Last time I saw you was actually at the ATP thing that you curated here, and that was a really good show...

That was a great day, getting to see The Flesh Eaters and The Scientists, that was really, really great.

 

Yeah I really felt that that excitement came out in your performance, it was a really good fun show, but then I guess that for me is something that really characterises your band.

Well yeah, we strive for that.

 

That’s good because I was thinking about it today, and I was thinking of other bands that I consider to be just really good fun, and the only other band I could really think of was Devo.  Obviously in a way there a million miles apart from you guys in terms of how they sound, but…

To me that’s a really, really incredible compliment: I mean I love Devo, seeing Devo in 1980 was one of things that changed the course of my life….

 

That’s interesting, I wouldn’t have necessarily guessed that.

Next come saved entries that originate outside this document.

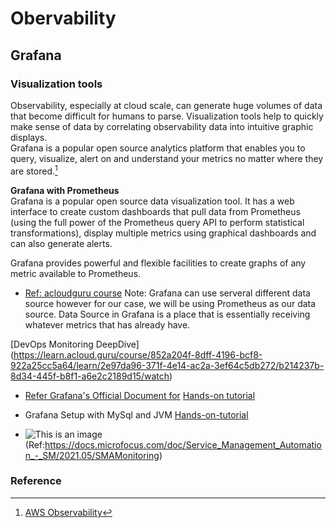 # Obervability
## Grafana 

### Visualization tools
Observability, especially at cloud scale, can generate huge volumes of data that become difficult for humans to parse. Visualization tools help to quickly make sense of data by correlating observability data into intuitive graphic displays.  
Grafana is a popular open source analytics platform that enables you to query, visualize, alert on and understand your metrics no matter where they are stored.[^1]

**Grafana with Prometheus**  
Grafana is a popular open source data visualization tool. It has a web interface to create custom dashboards that pull data from Prometheus (using the full power of the Prometheus query API to perform statistical transformations), display multiple metrics using graphical dashboards and can also generate alerts.

Grafana provides powerful and flexible facilities to create graphs of any metric available to Prometheus. 

* [Ref: acloudguru course](acloudguru/README.md)
Note: Grafana can use serveral different data source however for our case, we will be using Prometheus as our data source. 
Data Source in Grafana is a place that is essentially receiving whatever metrics that has already have. 

[DevOps Monitoring DeepDive] (https://learn.acloud.guru/course/852a204f-8dff-4196-bcf8-922a25cc5a64/learn/2e97da96-371f-4e14-ac2a-3ef64c5db272/b214237b-8d34-445f-b8f1-a6e2c2189d15/watch)

* [Refer Grafana's Official Document for](GrafanaOffSite/README.md) [Hands-on tutorial](https://grafana.com/tutorials/grafana-fundamentals/)
* Grafana Setup with MySql and JVM [Hands-on-tutorial](https://pexea12.github.io/posts/05-setup-prometheus-and-grafana-for-mysql-and-jvm/)


* ![This is an image](https://docs.microfocus.com/mediawiki/images/f/f7/SMA_2019.05_monitoring.png) (Ref:https://docs.microfocus.com/doc/Service_Management_Automation_-_SM/2021.05/SMAMonitoring)


### Reference

[^1]: [AWS Observability](https://aws.amazon.com/products/management-and-governance/use-cases/monitoring-and-observability/?whats-new-cards.sort-by=item.additionalFields.postDateTime&whats-new-cards.sort-order=desc&blog-posts-cards.sort-by=item.additionalFields.createdDate&blog-posts-cards.sort-order=desc)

Well up to that point I’d only seen arena rock shows, where you sit back in a bleacher and the band is a million miles away, and I was happy to do so as a teenager, but as soon as I saw Devo at the Showbox here, and managed to worm my way up through the crowd to nearly the front of the stage until there was just like one person in front of me and the whole crowd – the hall had this kind of sprung dance-floor because it was an old ballroom – was I guess pogoing in unison; just bouncing up and down, and it was an 180º turn from anything that I’d experienced at an arena show. The crowd was involved with the show; the band and the crowd were feeding off of each other - and that’s the kind of thing that we strive to make happen when we play live, hopefully there’s like the feedback loop between the band and the audience…

 

I certainly think there seems to be a link between the feeling of fun and the kind of D.I.Y. kind of ethic, I don’t know maybe it’s just because it’s kind of a more community minded approach. But it’s something that I kind of feel –I guess I can only really speak for London – but it seems that perhaps that there is not as much of that as there was maybe 10 years ago. There are lots of great new bands but a lot of the time they’re a bit po faced and take themselves a bit too seriously, I don’t know is that something you see or do you think I’m being paranoid?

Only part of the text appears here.